#### Goal of the exercise:
Give the listing back in full, exactly as written, with the pictures removed.

#### Information provided:
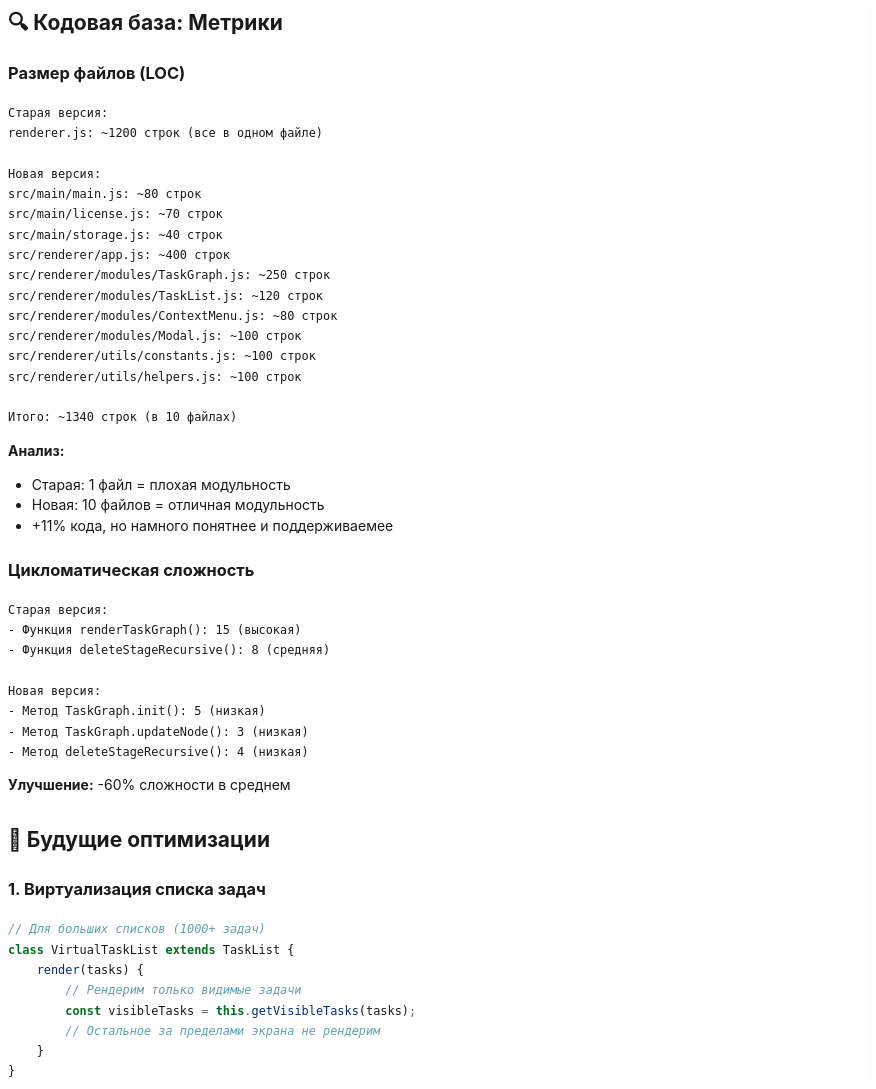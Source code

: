 ## 🔍 Кодовая база: Метрики

### Размер файлов (LOC)

```
Старая версия:
renderer.js: ~1200 строк (все в одном файле)

Новая версия:
src/main/main.js: ~80 строк
src/main/license.js: ~70 строк
src/main/storage.js: ~40 строк
src/renderer/app.js: ~400 строк
src/renderer/modules/TaskGraph.js: ~250 строк
src/renderer/modules/TaskList.js: ~120 строк
src/renderer/modules/ContextMenu.js: ~80 строк
src/renderer/modules/Modal.js: ~100 строк
src/renderer/utils/constants.js: ~100 строк
src/renderer/utils/helpers.js: ~100 строк

Итого: ~1340 строк (в 10 файлах)
```

**Анализ:**
- Старая: 1 файл = плохая модульность
- Новая: 10 файлов = отличная модульность
- +11% кода, но намного понятнее и поддерживаемее

### Цикломатическая сложность

```
Старая версия:
- Функция renderTaskGraph(): 15 (высокая)
- Функция deleteStageRecursive(): 8 (средняя)

Новая версия:
- Метод TaskGraph.init(): 5 (низкая)
- Метод TaskGraph.updateNode(): 3 (низкая)
- Метод deleteStageRecursive(): 4 (низкая)
```

**Улучшение:** -60% сложности в среднем

## 🎯 Будущие оптимизации

### 1. Виртуализация списка задач

```javascript
// Для больших списков (1000+ задач)
class VirtualTaskList extends TaskList {
    render(tasks) {
        // Рендерим только видимые задачи
        const visibleTasks = this.getVisibleTasks(tasks);
        // Остальное за пределами экрана не рендерим
    }
}
```
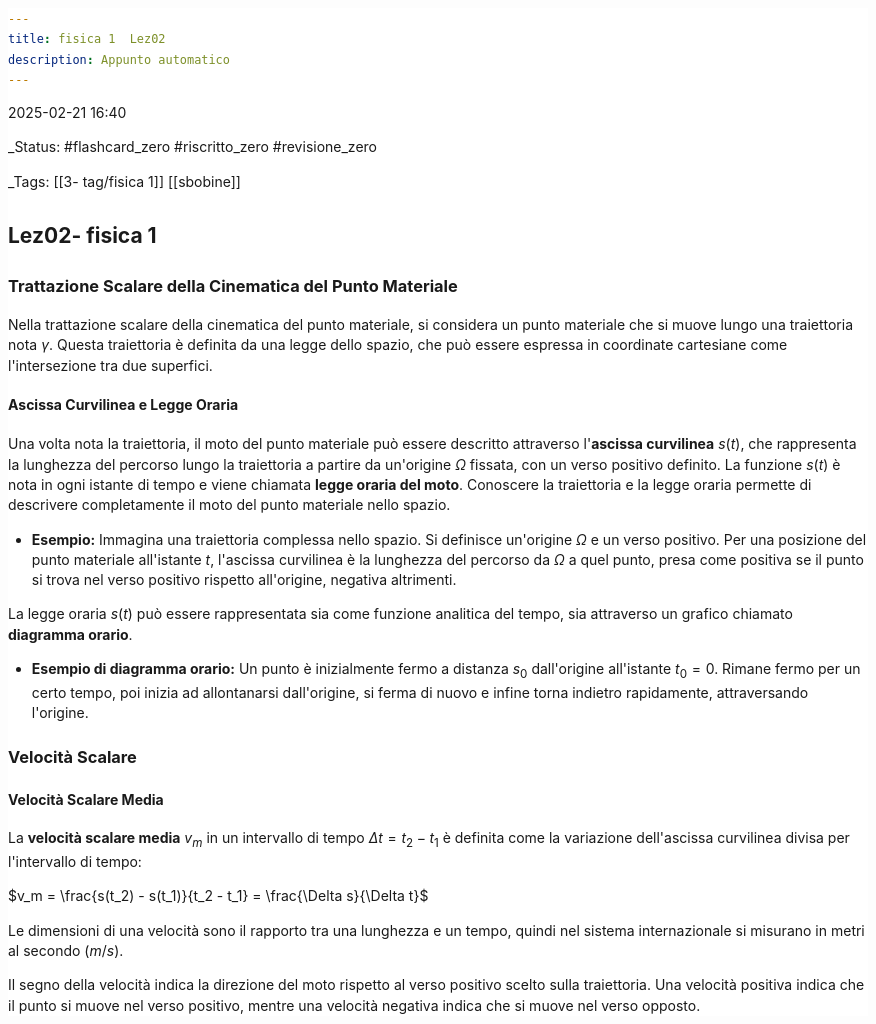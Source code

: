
 ```yaml
---
title: fisica 1  Lez02
description: Appunto automatico
---
```


2025-02-21 16:40

_Status: #flashcard_zero   #riscritto_zero   #revisione_zero 

_Tags:  [[3- tag/fisica 1]]    [[sbobine]]

## Lez02- fisica 1

### Trattazione Scalare della Cinematica del Punto Materiale

Nella trattazione scalare della cinematica del punto materiale, si considera un punto materiale che si muove lungo una traiettoria nota $\gamma$. Questa traiettoria è definita da una legge dello spazio, che può essere espressa in coordinate cartesiane come l'intersezione tra due superfici.

#### Ascissa Curvilinea e Legge Oraria

Una volta nota la traiettoria, il moto del punto materiale può essere descritto attraverso l'**ascissa curvilinea** $s(t)$, che rappresenta la lunghezza del percorso lungo la traiettoria a partire da un'origine $\Omega$ fissata, con un verso positivo definito. La funzione $s(t)$ è nota in ogni istante di tempo e viene chiamata **legge oraria del moto**. Conoscere la traiettoria e la legge oraria permette di descrivere completamente il moto del punto materiale nello spazio.

- **Esempio:** Immagina una traiettoria complessa nello spazio. Si definisce un'origine $\Omega$ e un verso positivo. Per una posizione del punto materiale all'istante $t$, l'ascissa curvilinea è la lunghezza del percorso da $\Omega$ a quel punto, presa come positiva se il punto si trova nel verso positivo rispetto all'origine, negativa altrimenti.

La legge oraria $s(t)$ può essere rappresentata sia come funzione analitica del tempo, sia attraverso un grafico chiamato **diagramma orario**.

- **Esempio di diagramma orario:** Un punto è inizialmente fermo a distanza $s_0$ dall'origine all'istante $t_0 = 0$. Rimane fermo per un certo tempo, poi inizia ad allontanarsi dall'origine, si ferma di nuovo e infine torna indietro rapidamente, attraversando l'origine.

### Velocità Scalare

#### Velocità Scalare Media

La **velocità scalare media** $v_m$ in un intervallo di tempo $\Delta t = t_2 - t_1$ è definita come la variazione dell'ascissa curvilinea divisa per l'intervallo di tempo:

$v_m = \frac{s(t_2) - s(t_1)}{t_2 - t_1} = \frac{\Delta s}{\Delta t}$

Le dimensioni di una velocità sono il rapporto tra una lunghezza e un tempo, quindi nel sistema internazionale si misurano in metri al secondo ($m/s$).

Il segno della velocità indica la direzione del moto rispetto al verso positivo scelto sulla traiettoria. Una velocità positiva indica che il punto si muove nel verso positivo, mentre una velocità negativa indica che si muove nel verso opposto.
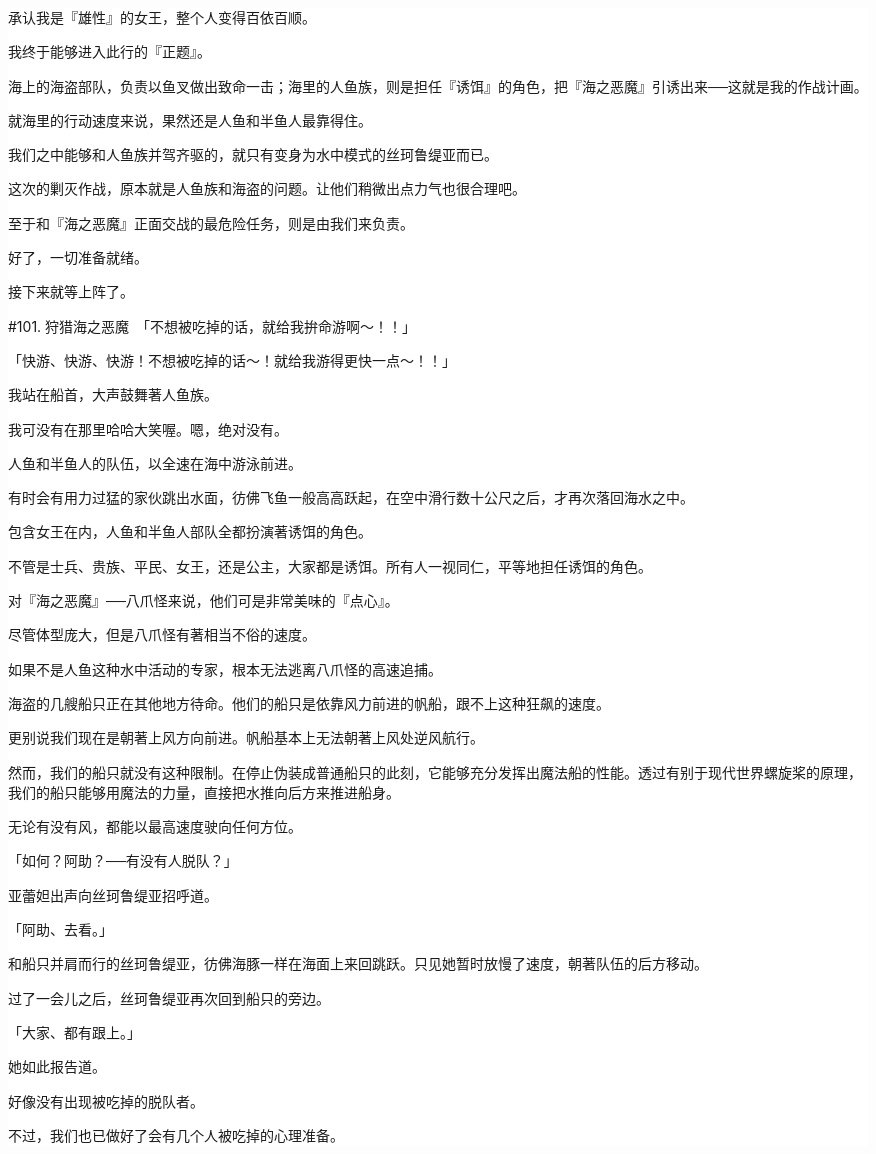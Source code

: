 承认我是『雄性』的女王，整个人变得百依百顺。

我终于能够进入此行的『正题』。

海上的海盗部队，负责以鱼叉做出致命一击；海里的人鱼族，则是担任『诱饵』的角色，把『海之恶魔』引诱出来──这就是我的作战计画。

就海里的行动速度来说，果然还是人鱼和半鱼人最靠得住。

我们之中能够和人鱼族并驾齐驱的，就只有变身为水中模式的丝珂鲁缇亚而已。

这次的剿灭作战，原本就是人鱼族和海盗的问题。让他们稍微出点力气也很合理吧。

至于和『海之恶魔』正面交战的最危险任务，则是由我们来负责。

好了，一切准备就绪。

接下来就等上阵了。

#101. 狩猎海之恶魔　「不想被吃掉的话，就给我拚命游啊～！！」

「快游、快游、快游！不想被吃掉的话～！就给我游得更快一点～！！」

我站在船首，大声鼓舞著人鱼族。

我可没有在那里哈哈大笑喔。嗯，绝对没有。

人鱼和半鱼人的队伍，以全速在海中游泳前进。

有时会有用力过猛的家伙跳出水面，彷佛飞鱼一般高高跃起，在空中滑行数十公尺之后，才再次落回海水之中。

包含女王在内，人鱼和半鱼人部队全都扮演著诱饵的角色。

不管是士兵、贵族、平民、女王，还是公主，大家都是诱饵。所有人一视同仁，平等地担任诱饵的角色。

对『海之恶魔』──八爪怪来说，他们可是非常美味的『点心』。

尽管体型庞大，但是八爪怪有著相当不俗的速度。

如果不是人鱼这种水中活动的专家，根本无法逃离八爪怪的高速追捕。

海盗的几艘船只正在其他地方待命。他们的船只是依靠风力前进的帆船，跟不上这种狂飙的速度。

更别说我们现在是朝著上风方向前进。帆船基本上无法朝著上风处逆风航行。

然而，我们的船只就没有这种限制。在停止伪装成普通船只的此刻，它能够充分发挥出魔法船的性能。透过有别于现代世界螺旋桨的原理，我们的船只能够用魔法的力量，直接把水推向后方来推进船身。

无论有没有风，都能以最高速度驶向任何方位。

「如何？阿助？──有没有人脱队？」

亚蕾妲出声向丝珂鲁缇亚招呼道。

「阿助、去看。」

和船只并肩而行的丝珂鲁缇亚，彷佛海豚一样在海面上来回跳跃。只见她暂时放慢了速度，朝著队伍的后方移动。

过了一会儿之后，丝珂鲁缇亚再次回到船只的旁边。

「大家、都有跟上。」

她如此报告道。

好像没有出现被吃掉的脱队者。

不过，我们也已做好了会有几个人被吃掉的心理准备。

#### Exercise result:
Source code

: ## 🔍 Кодовая база: Метрики

### Размер файлов (LOC)

```
Старая версия:
renderer.js: ~1200 строк (все в одном файле)

Новая версия:
src/main/main.js: ~80 строк
src/main/license.js: ~70 строк
src/main/storage.js: ~40 строк
src/renderer/app.js: ~400 строк
src/renderer/modules/TaskGraph.js: ~250 строк
src/renderer/modules/TaskList.js: ~120 строк
src/renderer/modules/ContextMenu.js: ~80 строк
src/renderer/modules/Modal.js: ~100 строк
src/renderer/utils/constants.js: ~100 строк
src/renderer/utils/helpers.js: ~100 строк

Итого: ~1340 строк (в 10 файлах)
```

**Анализ:**
- Старая: 1 файл = плохая модульность
- Новая: 10 файлов = отличная модульность
- +11% кода, но намного понятнее и поддерживаемее

### Цикломатическая сложность

```
Старая версия:
- Функция renderTaskGraph(): 15 (высокая)
- Функция deleteStageRecursive(): 8 (средняя)

Новая версия:
- Метод TaskGraph.init(): 5 (низкая)
- Метод TaskGraph.updateNode(): 3 (низкая)
- Метод deleteStageRecursive(): 4 (низкая)
```

**Улучшение:** -60% сложности в среднем

## 🎯 Будущие оптимизации

### 1. Виртуализация списка задач

```javascript
// Для больших списков (1000+ задач)
class VirtualTaskList extends TaskList {
    render(tasks) {
        // Рендерим только видимые задачи
        const visibleTasks = this.getVisibleTasks(tasks);
        // Остальное за пределами экрана не рендерим
    }
}
```
Source code

:
 ```yaml
---
title: fisica 1  Lez02
description: Appunto automatico
---
```


2025-02-21 16:40

_Status: #flashcard_zero   #riscritto_zero   #revisione_zero 

_Tags:  [[3- tag/fisica 1]]    [[sbobine]]

## Lez02- fisica 1

### Trattazione Scalare della Cinematica del Punto Materiale

Nella trattazione scalare della cinematica del punto materiale, si considera un punto materiale che si muove lungo una traiettoria nota $\gamma$. Questa traiettoria è definita da una legge dello spazio, che può essere espressa in coordinate cartesiane come l'intersezione tra due superfici.

#### Ascissa Curvilinea e Legge Oraria

Una volta nota la traiettoria, il moto del punto materiale può essere descritto attraverso l'**ascissa curvilinea** $s(t)$, che rappresenta la lunghezza del percorso lungo la traiettoria a partire da un'origine $\Omega$ fissata, con un verso positivo definito. La funzione $s(t)$ è nota in ogni istante di tempo e viene chiamata **legge oraria del moto**. Conoscere la traiettoria e la legge oraria permette di descrivere completamente il moto del punto materiale nello spazio.

- **Esempio:** Immagina una traiettoria complessa nello spazio. Si definisce un'origine $\Omega$ e un verso positivo. Per una posizione del punto materiale all'istante $t$, l'ascissa curvilinea è la lunghezza del percorso da $\Omega$ a quel punto, presa come positiva se il punto si trova nel verso positivo rispetto all'origine, negativa altrimenti.

La legge oraria $s(t)$ può essere rappresentata sia come funzione analitica del tempo, sia attraverso un grafico chiamato **diagramma orario**.

- **Esempio di diagramma orario:** Un punto è inizialmente fermo a distanza $s_0$ dall'origine all'istante $t_0 = 0$. Rimane fermo per un certo tempo, poi inizia ad allontanarsi dall'origine, si ferma di nuovo e infine torna indietro rapidamente, attraversando l'origine.

### Velocità Scalare

#### Velocità Scalare Media

La **velocità scalare media** $v_m$ in un intervallo di tempo $\Delta t = t_2 - t_1$ è definita come la variazione dell'ascissa curvilinea divisa per l'intervallo di tempo:

$v_m = \frac{s(t_2) - s(t_1)}{t_2 - t_1} = \frac{\Delta s}{\Delta t}$

Le dimensioni di una velocità sono il rapporto tra una lunghezza e un tempo, quindi nel sistema internazionale si misurano in metri al secondo ($m/s$).

Il segno della velocità indica la direzione del moto rispetto al verso positivo scelto sulla traiettoria. Una velocità positiva indica che il punto si muove nel verso positivo, mentre una velocità negativa indica che si muove nel verso opposto.
Source code

: 承认我是『雄性』的女王，整个人变得百依百顺。

我终于能够进入此行的『正题』。

海上的海盗部队，负责以鱼叉做出致命一击；海里的人鱼族，则是担任『诱饵』的角色，把『海之恶魔』引诱出来──这就是我的作战计画。

就海里的行动速度来说，果然还是人鱼和半鱼人最靠得住。

我们之中能够和人鱼族并驾齐驱的，就只有变身为水中模式的丝珂鲁缇亚而已。

这次的剿灭作战，原本就是人鱼族和海盗的问题。让他们稍微出点力气也很合理吧。

至于和『海之恶魔』正面交战的最危险任务，则是由我们来负责。

好了，一切准备就绪。

接下来就等上阵了。

#101. 狩猎海之恶魔　「不想被吃掉的话，就给我拚命游啊～！！」

「快游、快游、快游！不想被吃掉的话～！就给我游得更快一点～！！」

我站在船首，大声鼓舞著人鱼族。

我可没有在那里哈哈大笑喔。嗯，绝对没有。

人鱼和半鱼人的队伍，以全速在海中游泳前进。

有时会有用力过猛的家伙跳出水面，彷佛飞鱼一般高高跃起，在空中滑行数十公尺之后，才再次落回海水之中。

包含女王在内，人鱼和半鱼人部队全都扮演著诱饵的角色。

不管是士兵、贵族、平民、女王，还是公主，大家都是诱饵。所有人一视同仁，平等地担任诱饵的角色。

对『海之恶魔』──八爪怪来说，他们可是非常美味的『点心』。

尽管体型庞大，但是八爪怪有著相当不俗的速度。

如果不是人鱼这种水中活动的专家，根本无法逃离八爪怪的高速追捕。

海盗的几艘船只正在其他地方待命。他们的船只是依靠风力前进的帆船，跟不上这种狂飙的速度。

更别说我们现在是朝著上风方向前进。帆船基本上无法朝著上风处逆风航行。

然而，我们的船只就没有这种限制。在停止伪装成普通船只的此刻，它能够充分发挥出魔法船的性能。透过有别于现代世界螺旋桨的原理，我们的船只能够用魔法的力量，直接把水推向后方来推进船身。

无论有没有风，都能以最高速度驶向任何方位。

「如何？阿助？──有没有人脱队？」

亚蕾妲出声向丝珂鲁缇亚招呼道。

「阿助、去看。」

和船只并肩而行的丝珂鲁缇亚，彷佛海豚一样在海面上来回跳跃。只见她暂时放慢了速度，朝著队伍的后方移动。

过了一会儿之后，丝珂鲁缇亚再次回到船只的旁边。

「大家、都有跟上。」

她如此报告道。

好像没有出现被吃掉的脱队者。

不过，我们也已做好了会有几个人被吃掉的心理准备。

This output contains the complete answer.